*** Begin section ***
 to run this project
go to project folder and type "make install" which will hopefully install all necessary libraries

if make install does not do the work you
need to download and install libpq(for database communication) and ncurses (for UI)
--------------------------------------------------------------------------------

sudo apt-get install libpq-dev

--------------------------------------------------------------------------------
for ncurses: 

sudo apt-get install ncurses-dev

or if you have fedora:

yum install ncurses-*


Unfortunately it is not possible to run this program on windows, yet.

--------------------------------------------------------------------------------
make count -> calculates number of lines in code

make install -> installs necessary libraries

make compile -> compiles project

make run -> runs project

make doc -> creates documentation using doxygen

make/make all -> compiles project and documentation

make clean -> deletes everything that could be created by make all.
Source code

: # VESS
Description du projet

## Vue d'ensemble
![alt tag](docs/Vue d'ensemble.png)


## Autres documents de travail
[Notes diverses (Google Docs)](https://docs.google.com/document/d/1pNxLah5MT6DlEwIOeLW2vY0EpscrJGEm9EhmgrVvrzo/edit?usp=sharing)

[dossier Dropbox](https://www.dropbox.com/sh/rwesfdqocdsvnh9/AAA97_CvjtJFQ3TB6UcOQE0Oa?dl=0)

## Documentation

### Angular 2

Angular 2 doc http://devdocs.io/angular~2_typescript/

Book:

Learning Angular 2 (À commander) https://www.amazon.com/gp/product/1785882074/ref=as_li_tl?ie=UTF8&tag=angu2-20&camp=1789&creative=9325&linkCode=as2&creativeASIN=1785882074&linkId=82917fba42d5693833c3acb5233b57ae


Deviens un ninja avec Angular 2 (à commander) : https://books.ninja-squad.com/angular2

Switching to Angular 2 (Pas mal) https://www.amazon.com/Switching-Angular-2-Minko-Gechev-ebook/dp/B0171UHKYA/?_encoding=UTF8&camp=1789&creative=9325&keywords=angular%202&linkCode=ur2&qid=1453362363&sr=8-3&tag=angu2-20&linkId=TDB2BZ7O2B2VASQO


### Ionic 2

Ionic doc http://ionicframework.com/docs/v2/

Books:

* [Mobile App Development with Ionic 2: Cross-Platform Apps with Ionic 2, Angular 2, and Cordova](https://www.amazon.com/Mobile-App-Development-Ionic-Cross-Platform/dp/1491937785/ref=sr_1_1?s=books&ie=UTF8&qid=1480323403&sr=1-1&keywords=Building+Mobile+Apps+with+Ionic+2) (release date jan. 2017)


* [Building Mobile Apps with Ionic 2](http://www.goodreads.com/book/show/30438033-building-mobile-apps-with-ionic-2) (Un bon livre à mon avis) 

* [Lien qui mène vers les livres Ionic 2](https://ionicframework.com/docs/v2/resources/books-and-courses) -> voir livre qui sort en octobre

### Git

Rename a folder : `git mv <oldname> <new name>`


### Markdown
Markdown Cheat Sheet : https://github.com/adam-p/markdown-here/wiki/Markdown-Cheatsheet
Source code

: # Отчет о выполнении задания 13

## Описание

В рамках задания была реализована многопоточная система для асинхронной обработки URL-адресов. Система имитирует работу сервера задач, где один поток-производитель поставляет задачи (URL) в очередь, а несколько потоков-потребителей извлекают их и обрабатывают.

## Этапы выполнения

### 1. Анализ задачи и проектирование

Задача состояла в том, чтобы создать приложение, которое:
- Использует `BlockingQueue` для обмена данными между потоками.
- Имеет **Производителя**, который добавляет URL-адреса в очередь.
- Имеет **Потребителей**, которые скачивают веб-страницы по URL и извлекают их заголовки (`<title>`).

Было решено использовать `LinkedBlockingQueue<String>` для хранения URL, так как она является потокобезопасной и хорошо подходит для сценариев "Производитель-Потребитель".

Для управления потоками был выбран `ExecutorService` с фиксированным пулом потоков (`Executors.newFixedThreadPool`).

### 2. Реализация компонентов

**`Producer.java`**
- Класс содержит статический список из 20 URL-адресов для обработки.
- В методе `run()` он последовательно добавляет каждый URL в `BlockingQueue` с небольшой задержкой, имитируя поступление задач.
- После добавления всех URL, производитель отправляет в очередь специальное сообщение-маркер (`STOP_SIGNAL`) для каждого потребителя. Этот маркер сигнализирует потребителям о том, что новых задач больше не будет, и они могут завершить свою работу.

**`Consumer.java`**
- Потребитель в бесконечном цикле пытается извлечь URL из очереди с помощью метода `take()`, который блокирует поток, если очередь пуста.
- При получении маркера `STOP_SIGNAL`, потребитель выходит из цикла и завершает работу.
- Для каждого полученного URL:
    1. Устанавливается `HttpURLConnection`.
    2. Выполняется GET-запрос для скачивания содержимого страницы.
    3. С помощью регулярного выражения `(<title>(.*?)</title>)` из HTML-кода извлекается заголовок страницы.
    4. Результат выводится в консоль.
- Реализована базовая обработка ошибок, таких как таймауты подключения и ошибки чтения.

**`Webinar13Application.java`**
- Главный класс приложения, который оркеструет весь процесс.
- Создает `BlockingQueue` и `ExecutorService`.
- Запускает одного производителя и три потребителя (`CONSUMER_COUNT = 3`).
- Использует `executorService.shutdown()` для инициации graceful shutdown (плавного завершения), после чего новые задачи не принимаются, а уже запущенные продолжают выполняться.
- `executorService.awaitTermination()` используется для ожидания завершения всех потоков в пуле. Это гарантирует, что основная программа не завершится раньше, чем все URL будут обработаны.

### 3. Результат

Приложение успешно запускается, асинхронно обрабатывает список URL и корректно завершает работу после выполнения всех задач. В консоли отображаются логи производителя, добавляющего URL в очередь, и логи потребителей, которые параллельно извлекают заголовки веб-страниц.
*** End section ***
The lines to copy are those in the listing that contain the word "выполнения".

Exercise output.
## Этапы выполнения
Приложение успешно запускается, асинхронно обрабатывает список URL и корректно завершает работу после выполнения всех задач. В консоли отображаются логи производителя, добавляющего URL в очередь, и логи потребителей, которые параллельно извлекают заголовки веб-страниц.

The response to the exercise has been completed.